Para Frans, Amélia e Sarah.

1º movimento
 Quando nascemos com um dom e o abandonamos, muitas vezes por descaso ou descuido, mais cedo ou mais tarde a própria vida se encarrega de nos cobrar ou de nos mostrar que se padecemos do desconforto crônico, parecido ao de caminhar com sapatos  apertados ou  folgados, é porque, de uma forma ou de outra, nos desviamos do caminho que nos fora predestinado.

Mas a vida não é madrasta, ao contrário: é mãe e generosa, sobretudo no campo da arte, permitindo-nos encontrar outras formas, outros canais de expressão, onde podemos – como atores ou simples espectadores – suprir ou preencher essas lacunas.

Sempre que a vida (e muitas vezes de forma surpreendente) me oferece, como simples espectador, faço valer e tiro o maior proveito de toda e qualquer oportunidade de entrar em contato com a verdadeira arte.

Em tempos onde a mesmice e um certo ritmo alucinante têm sido quase a tônica, rareiam-se cada vez mais as oportunidades de contemplarmos com calma e vibrarmos, de fato, diante de uma obra de arte.

A linha do horizonte, esticada, tensa, bem definida e levemente arqueada , separando céu, mar e continentes, era a corda única e bem afinada do violino do jovem virtuose cigano, perdido entre as montanhas de algum país da Europa Central, que executava e cantava, com alma e paixão, uma bela e triste canção que falava de estradas sem fim e de pessoas que vêem o propósito de suas vidas somente no amor e na música.

No final, um som em forma de lamento saído do fundo da alma, alcançou o violino, desprendeu-se, subiu, atravessou os céus, ecoando, espalhando-se pelo firmamento em ondas sonoras e harmônicas, até alcançar a mais recôndita galáxia, despertando  para uma pequena pausa no seu sono eterno o compositor magiar, húngaro, que reconheceu, gratificado, naquele som que o despertava, a última frase musical de uma de suas mais belas composições .

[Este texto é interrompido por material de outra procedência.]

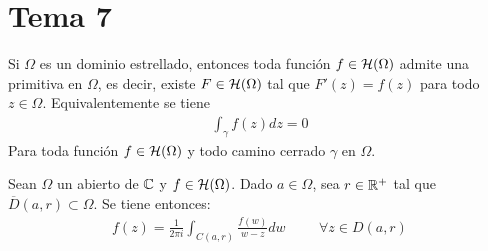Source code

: \documentclass[12pt]{article}
\begin{document}
    \newpage

    \section{Tema 7}

    \begin{teo}
        Si $\Omega$ es un dominio estrellado, entonces toda función $f\in \mathcal{H}(\Omega)$ admite una primitiva en $\Omega$, es decir, existe $F\in \mathcal{H}(\Omega)$ tal que $F'(z) = f(z)$ para todo $z\in \Omega$. Equivalentemente se tiene
        \begin{gather*}
            \int_\gamma f(z) dz = 0
        \end{gather*}
        Para toda función $f\in \mathcal{H}(\Omega)$ y todo camino cerrado $\gamma$ en $\Omega$.
    \end{teo}

    \begin{prop}
        Sean $\Omega$ un abierto de $\mathbb{C}$ y $f\in \mathcal{H}(\Omega)$. Dado $a\in \Omega$, sea $r\in \mathbb{R}^+$ tal que $\overline{D}(a,r)\subset \Omega$. Se tiene entonces:
        \begin{gather*}
            f(z) = \frac{1}{2\pi i } \int_{C(a,r)} \frac{f(w)}{w-z} dw \hspace{1cm} \forall z \in D(a,r)
        \end{gather*}
    \end{prop}

    \newpage
\end{document}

Lá na terra, no pólo oposto ao do jovem cigano, onde a lua cheia refletida no mar era soberana, um único espectador, também de alma errante, completando o elo entre os dois pólos e  prestes a chorar uma tristeza do tamanho do universo, aplaudia de pé aquela rara serenata, transbordando com a sensação da imensidão, da grandeza e da infinita beleza, que o inundou e o resgatou, qual lanterna dos naufragados.

Carlos Grassioli, viajero incurable, escritor.